HOUSE BILL REPORT
As Passed Legislature
Title: An act relating to conservation of the state art collection.
Brief Description: Funding the conservation of the state art collection.
Sponsors: By Representatives Lantz, Kessler, Sells, Tom, McDermott, Conway, Kenney and Santos.
Capital Budget: 3/3/05, 3/7/05 [DP].
Passed House: 3/10/05, 94-0.
Passed Senate: 4/5/05, 41-0.
Brief Summary of Bill
HOUSE COMMITTEE ON CAPITAL BUDGET
Majority Report: Do pass. Signed by 29 members: Representatives Dunshee, Chair; Ormsby, Vice Chair; Jarrett, Ranking Minority Member; Hankins, Assistant Ranking Minority Member; Blake, Chase, Cox, DeBolt, Eickmeyer, Ericks, Ericksen, Flannigan, Green, Hasegawa, Holmquist, Kretz, Kristiansen, Lantz, McCune, Moeller, Morrell, Newhouse, O'Brien, Roach, Schual-Berke, Serben, Springer, Strow and Upthegrove.
Staff: Kathryn Leathers (786-7114).
In 1974, the Legislature established the Art in Public Places Program, also known as the "one-half of 1 percent program." The program is administered by the Washington State Arts Commission (Arts Commission).
The program is funded from the state's capital budget through a mandatory, nondeductible allocation of one-half of 1 percent of each new state agency (including all state departments, boards, councils, commissions, and quasi-public corporations) or public school construction project. The funds generated from the program are set aside for the acquisition of new artwork through the Arts Commission, which retains 15 percent of the funds for administrative costs.
Annually the Arts Commission awards approximately $3 million in grants and contracts to artists and arts organizations, adds 250 artworks to the state art collection biennially, and initiates educational programs for students of all ages. Works of art acquired through the program become part of the state art collection and are generally displayed within the building project or nearby grounds of the project generating the funding. The collection currently holds over 4,600 works, with an acquisition value of over $17 million. In consultation with the Office of the Superintendent of Public Instruction (OSPI) and representatives of school district boards of directors, the designation of projects and sites, selection, contracting, purchase, commissioning, reviewing of design, execution and placement, acceptance, maintenance, and sale, exchange, or disposition of works of art is the responsibility of the Arts Commission.

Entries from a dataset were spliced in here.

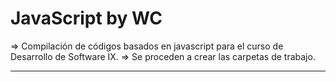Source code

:# JavaScript by WC
 => Compilación de códigos basados en javascript para el curso de Desarrollo de Software IX.
 => Se proceden a crear las carpetas de trabajo.
*************************************************************************************************************************
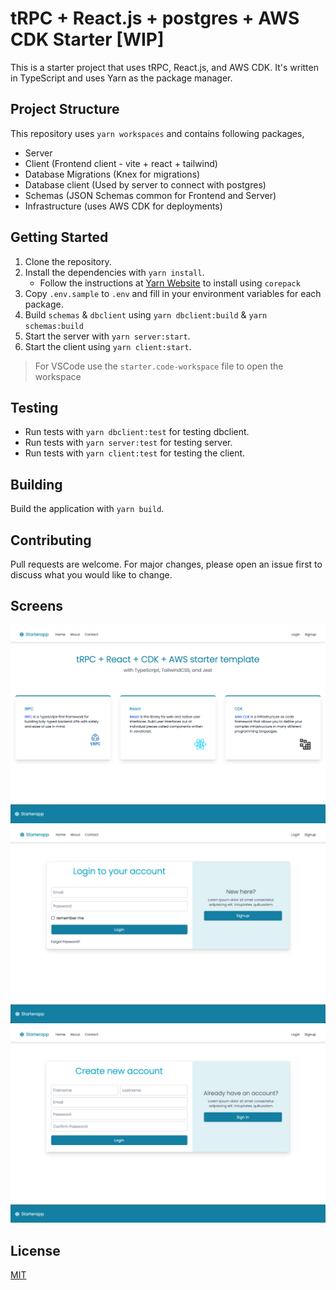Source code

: # tRPC + React.js + postgres + AWS CDK Starter [WIP]

This is a starter project that uses tRPC, React.js, and AWS CDK. It's written in TypeScript and uses Yarn as the package manager.

## Project Structure

This repository uses `yarn workspaces` and contains following packages,

- Server
- Client (Frontend client - vite + react + tailwind)
- Database Migrations (Knex for migrations)
- Database client (Used by server to connect with postgres)
- Schemas (JSON Schemas common for Frontend and Server)
- Infrastructure (uses AWS CDK for deployments)

## Getting Started

1. Clone the repository.
2. Install the dependencies with `yarn install`.
   - Follow the instructions at [Yarn Website](https://yarnpkg.com) to install using `corepack`
3. Copy `.env.sample` to `.env` and fill in your environment variables for each package.
4. Build `schemas` & `dbclient` using `yarn dbclient:build` & `yarn schemas:build`
5. Start the server with `yarn server:start`.
6. Start the client using `yarn client:start`.

> For VSCode use the `starter.code-workspace` file to open the workspace

## Testing

- Run tests with `yarn dbclient:test` for testing dbclient.
- Run tests with `yarn server:test` for testing server.
- Run tests with `yarn client:test` for testing the client.

## Building

Build the application with `yarn build`.

## Contributing

Pull requests are welcome. For major changes, please open an issue first to discuss what you would like to change.

## Screens

![Home](./assets/home.png)
![Login](./assets/login.png)
![Sign Up](./assets/signup.png)

## License

[MIT](https://choosealicense.com/licenses/mit/)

In addition to the cost of the works of art themselves, the one-half of 1 percent of the appropriation must be used to provide for the administration by the Arts Commission and all costs for installation of the work of art. However, the costs to carry out the Arts Commission's responsibility for maintenance cannot be funded from the one-half of 1 percent moneys referred to it for the acquisition of new artwork by the agencies and public schools. Instead, availability of maintenance costs funding is contingent upon adequate appropriations being made for that specific purpose.
The OSPI and the school district board of directors of the districts where the sites are selected have the right to, among other things, waive its use of the one-half of 1 percent of the appropriation for the acquisition of works of art and reject the placement of a completed work or works of art on school district premises if such works are portable.
Summary of Bill:
Removes the restriction that the costs to carry out the Washington State Arts Commission's responsibility for maintenance may not be funded from the moneys referred to by the state agencies and public schools. Provides that the one-half of 1 percent may also be used to pay for costs associated with conservation of the state art collections.
Fiscal Note: Requested on March 2, 2005.
Effective Date: The bill takes effect 90 days after adjournment of session in which bill is
Testimony For: Art collection and art conservation are interconnected. The state provides for the purchase of art, but due to the lack of conservation measures, agencies housing the art must take financial and physical responsibility for its upkeep. Currently, the conservation needs of the state's art collection are greater than the existing capacity, putting the state's investment in art at risk. To maintain and care for the condition of the state's current tremendous art collection, this legislation would create, in statute, a measure to care for art. Even though this measure would limit the state's ability to collect art, it is an important measure to ensure the quality of the collection for years to come.
Testimony Against: None.
Persons Testifying: Representative Lantz, prime sponsor; Lynn Kessler, State Representative, Arts Commission member; and Kris Tucker, Arts Commission.